**WORK INSTRUCTIONS**
Scan the entries for lines with the word "NULL" and copy those lines.

**RECORDS PROVIDED**
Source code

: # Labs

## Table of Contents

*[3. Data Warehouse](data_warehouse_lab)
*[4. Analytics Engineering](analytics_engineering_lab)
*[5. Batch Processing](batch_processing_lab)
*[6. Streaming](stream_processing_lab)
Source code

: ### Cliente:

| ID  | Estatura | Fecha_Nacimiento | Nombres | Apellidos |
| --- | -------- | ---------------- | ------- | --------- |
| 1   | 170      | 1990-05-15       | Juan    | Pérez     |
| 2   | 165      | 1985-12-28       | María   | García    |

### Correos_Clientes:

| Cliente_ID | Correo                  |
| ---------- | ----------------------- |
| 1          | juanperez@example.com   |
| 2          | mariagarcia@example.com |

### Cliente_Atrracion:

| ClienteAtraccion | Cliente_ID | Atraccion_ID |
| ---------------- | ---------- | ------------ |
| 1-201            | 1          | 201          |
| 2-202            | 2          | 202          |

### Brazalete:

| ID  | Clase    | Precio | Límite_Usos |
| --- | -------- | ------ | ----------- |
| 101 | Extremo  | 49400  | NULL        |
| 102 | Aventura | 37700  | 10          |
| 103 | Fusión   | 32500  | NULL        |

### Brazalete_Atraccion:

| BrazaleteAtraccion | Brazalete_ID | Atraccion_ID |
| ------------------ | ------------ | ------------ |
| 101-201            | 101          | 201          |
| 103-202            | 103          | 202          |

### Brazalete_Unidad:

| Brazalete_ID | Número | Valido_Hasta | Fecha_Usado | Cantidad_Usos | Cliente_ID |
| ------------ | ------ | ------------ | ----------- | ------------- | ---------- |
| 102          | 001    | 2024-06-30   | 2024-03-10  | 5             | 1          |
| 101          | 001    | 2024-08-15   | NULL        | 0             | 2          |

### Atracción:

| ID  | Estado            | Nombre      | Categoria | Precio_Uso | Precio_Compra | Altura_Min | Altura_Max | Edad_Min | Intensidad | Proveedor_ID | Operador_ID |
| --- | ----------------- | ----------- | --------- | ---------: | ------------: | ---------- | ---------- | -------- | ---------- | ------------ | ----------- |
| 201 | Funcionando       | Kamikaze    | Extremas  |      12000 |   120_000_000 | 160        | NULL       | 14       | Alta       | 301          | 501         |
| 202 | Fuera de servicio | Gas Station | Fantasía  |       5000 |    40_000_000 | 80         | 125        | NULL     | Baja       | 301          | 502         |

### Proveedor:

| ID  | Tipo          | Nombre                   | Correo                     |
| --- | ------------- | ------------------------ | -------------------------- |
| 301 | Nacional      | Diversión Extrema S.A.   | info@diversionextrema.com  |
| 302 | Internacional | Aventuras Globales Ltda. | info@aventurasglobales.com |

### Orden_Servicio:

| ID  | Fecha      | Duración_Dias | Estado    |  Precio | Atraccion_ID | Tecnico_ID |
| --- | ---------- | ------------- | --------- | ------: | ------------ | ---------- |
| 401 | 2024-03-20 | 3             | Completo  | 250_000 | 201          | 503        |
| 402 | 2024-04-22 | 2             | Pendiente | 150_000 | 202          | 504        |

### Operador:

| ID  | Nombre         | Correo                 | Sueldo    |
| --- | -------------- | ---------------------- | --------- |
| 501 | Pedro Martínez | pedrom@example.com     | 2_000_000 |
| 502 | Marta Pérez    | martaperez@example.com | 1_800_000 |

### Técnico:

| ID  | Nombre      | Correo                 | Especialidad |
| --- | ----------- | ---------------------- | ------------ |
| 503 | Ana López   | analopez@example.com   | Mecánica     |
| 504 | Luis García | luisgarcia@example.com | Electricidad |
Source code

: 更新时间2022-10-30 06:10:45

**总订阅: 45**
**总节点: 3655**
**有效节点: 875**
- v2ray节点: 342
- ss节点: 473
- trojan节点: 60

**WRITTEN ANSWER**
| 101 | Extremo  | 49400  | NULL        |
| 103 | Fusión   | 32500  | NULL        |
| 101          | 001    | 2024-08-15   | NULL        | 0             | 2          |
| 201 | Funcionando       | Kamikaze    | Extremas  |      12000 |   120_000_000 | 160        | NULL       | 14       | Alta       | 301          | 501         |
| 202 | Fuera de servicio | Gas Station | Fantasía  |       5000 |    40_000_000 | 80         | 125        | NULL     | Baja       | 301          | 502         |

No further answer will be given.